Mount Pleasant is an unincorporated community in Perry Township, Delaware County, Indiana.

==History==
Mount Pleasant was platted in September 1837, shortly after New Burlington, making it one of the earliest communities in Perry Township. The town was named after the nearby Mount Pleasant United Brethren Church, which was originally situated near a cemetery along County Road 396-E before it burned down. In 1893, members of the congregation founded the Pleasant Hill United Brethren Church, which remains active today.

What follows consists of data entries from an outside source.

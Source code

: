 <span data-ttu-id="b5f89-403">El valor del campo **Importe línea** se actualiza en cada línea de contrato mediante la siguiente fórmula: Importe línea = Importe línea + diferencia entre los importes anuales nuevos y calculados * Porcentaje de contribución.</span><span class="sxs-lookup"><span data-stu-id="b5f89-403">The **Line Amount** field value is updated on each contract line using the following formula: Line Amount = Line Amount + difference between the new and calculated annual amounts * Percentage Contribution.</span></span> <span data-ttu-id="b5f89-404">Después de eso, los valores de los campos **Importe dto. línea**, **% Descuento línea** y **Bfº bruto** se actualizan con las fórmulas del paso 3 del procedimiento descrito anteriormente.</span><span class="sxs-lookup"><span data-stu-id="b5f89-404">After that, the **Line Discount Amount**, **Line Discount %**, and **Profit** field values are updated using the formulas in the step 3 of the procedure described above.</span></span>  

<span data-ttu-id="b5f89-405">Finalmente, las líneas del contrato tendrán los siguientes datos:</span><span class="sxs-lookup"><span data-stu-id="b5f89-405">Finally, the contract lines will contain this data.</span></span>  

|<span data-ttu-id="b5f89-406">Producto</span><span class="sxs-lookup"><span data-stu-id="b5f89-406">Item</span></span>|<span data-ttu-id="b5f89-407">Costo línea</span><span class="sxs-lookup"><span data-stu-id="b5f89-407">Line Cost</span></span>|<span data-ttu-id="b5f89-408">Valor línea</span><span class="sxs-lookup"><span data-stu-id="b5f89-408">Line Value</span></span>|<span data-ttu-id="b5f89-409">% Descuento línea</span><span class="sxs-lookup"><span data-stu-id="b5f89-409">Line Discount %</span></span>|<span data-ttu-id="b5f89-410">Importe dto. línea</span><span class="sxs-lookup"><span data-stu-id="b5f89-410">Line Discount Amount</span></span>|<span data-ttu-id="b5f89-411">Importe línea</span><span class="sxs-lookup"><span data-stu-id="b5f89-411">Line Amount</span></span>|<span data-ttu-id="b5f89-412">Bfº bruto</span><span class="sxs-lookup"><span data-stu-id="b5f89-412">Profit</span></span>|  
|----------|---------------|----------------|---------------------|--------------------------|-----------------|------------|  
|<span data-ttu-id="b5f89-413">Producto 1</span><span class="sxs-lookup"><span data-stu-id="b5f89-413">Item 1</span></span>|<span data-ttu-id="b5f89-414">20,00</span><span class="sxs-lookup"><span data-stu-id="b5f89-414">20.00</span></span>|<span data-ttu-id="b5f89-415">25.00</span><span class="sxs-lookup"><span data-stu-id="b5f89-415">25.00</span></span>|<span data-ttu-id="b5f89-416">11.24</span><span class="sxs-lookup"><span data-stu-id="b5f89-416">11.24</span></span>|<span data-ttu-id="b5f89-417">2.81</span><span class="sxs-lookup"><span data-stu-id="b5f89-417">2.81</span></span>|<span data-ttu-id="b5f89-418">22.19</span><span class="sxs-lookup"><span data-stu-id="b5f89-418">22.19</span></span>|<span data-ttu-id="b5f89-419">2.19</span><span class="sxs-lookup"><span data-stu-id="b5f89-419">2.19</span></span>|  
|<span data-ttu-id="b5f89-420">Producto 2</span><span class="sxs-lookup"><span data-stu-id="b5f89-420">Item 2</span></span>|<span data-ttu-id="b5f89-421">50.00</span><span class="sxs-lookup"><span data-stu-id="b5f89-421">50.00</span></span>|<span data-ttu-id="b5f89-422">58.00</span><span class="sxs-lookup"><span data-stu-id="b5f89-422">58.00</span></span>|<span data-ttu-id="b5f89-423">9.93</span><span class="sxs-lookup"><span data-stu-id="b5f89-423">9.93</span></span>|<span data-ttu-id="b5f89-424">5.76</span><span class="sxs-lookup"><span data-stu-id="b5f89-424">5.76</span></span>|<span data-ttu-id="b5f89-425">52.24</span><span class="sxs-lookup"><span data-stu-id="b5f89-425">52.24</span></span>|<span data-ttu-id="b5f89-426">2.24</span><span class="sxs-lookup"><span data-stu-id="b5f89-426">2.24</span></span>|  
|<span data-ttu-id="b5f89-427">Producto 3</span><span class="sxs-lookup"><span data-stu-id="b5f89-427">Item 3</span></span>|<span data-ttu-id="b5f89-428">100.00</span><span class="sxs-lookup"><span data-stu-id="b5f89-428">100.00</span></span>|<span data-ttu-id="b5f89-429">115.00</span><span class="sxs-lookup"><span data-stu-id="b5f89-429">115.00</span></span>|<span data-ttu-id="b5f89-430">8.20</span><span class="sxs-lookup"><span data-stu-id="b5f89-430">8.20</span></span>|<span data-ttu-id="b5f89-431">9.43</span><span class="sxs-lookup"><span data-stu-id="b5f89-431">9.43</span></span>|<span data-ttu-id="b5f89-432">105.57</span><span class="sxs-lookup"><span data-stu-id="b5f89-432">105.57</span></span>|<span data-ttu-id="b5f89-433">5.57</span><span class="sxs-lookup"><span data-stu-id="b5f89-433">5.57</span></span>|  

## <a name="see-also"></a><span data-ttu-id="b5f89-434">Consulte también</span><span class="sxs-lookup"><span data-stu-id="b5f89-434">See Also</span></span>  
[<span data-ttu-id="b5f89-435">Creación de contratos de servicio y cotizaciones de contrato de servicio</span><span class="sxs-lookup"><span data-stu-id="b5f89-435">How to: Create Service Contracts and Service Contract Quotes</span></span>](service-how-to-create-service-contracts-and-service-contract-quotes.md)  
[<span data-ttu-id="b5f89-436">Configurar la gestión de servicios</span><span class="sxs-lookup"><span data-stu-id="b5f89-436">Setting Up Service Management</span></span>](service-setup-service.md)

Due to another town in Indiana already using the name "Mount Pleasant," the local post office was instead called "Hazel," named after the daughter of an early resident. Like many rural communities, Mount Pleasant lost its post office shortly after 1900. Over time, the town had various businesses, including a restaurant called "The Barn," a grocery store, and a service station, though most of these establishments no longer exist.

Mount Pleasant also had a country school, identified as No. 5, which remained in operation until the early 20th century when school consolidations began. These consolidations were driven by new educational standards and facilitated by horse-drawn busing. Another wave of school closures occurred in about the 1920s, resulting in Mount Pleasant students being bused to Center School. Later, as consolidation efforts continued, Center School and Selma High School became part of a single district, with Wapahani High School now serving the area.